Read the listing below and copy out every line that holds "existing".

--- START ---

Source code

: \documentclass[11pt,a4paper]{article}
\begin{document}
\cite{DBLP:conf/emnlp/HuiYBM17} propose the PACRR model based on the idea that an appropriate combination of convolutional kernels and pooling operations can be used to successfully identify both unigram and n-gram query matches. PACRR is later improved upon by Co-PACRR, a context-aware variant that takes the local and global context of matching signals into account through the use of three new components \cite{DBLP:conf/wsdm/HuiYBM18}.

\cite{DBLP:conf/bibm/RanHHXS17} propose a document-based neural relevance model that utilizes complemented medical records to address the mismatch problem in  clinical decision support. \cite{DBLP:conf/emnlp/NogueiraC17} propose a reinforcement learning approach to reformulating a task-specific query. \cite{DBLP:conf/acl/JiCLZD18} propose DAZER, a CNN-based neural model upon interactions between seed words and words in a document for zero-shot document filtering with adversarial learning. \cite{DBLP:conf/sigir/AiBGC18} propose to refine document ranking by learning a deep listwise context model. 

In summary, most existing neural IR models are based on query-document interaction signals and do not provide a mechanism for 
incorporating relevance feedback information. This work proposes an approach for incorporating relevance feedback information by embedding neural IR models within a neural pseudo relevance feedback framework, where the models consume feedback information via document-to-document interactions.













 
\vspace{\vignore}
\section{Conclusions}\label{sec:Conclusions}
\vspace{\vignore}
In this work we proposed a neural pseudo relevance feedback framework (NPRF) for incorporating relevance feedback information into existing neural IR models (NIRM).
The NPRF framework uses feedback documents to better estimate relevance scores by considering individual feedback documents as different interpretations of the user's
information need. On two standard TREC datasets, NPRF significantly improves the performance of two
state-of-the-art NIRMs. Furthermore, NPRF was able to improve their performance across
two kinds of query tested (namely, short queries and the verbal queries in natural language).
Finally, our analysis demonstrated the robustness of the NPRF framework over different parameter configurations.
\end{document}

--- END ---

§ **Answer for this exercise**:
In summary, most existing neural IR models are based on query-document interaction signals and do not provide a mechanism for 
In this work we proposed a neural pseudo relevance feedback framework (NPRF) for incorporating relevance feedback information into existing neural IR models (NIRM).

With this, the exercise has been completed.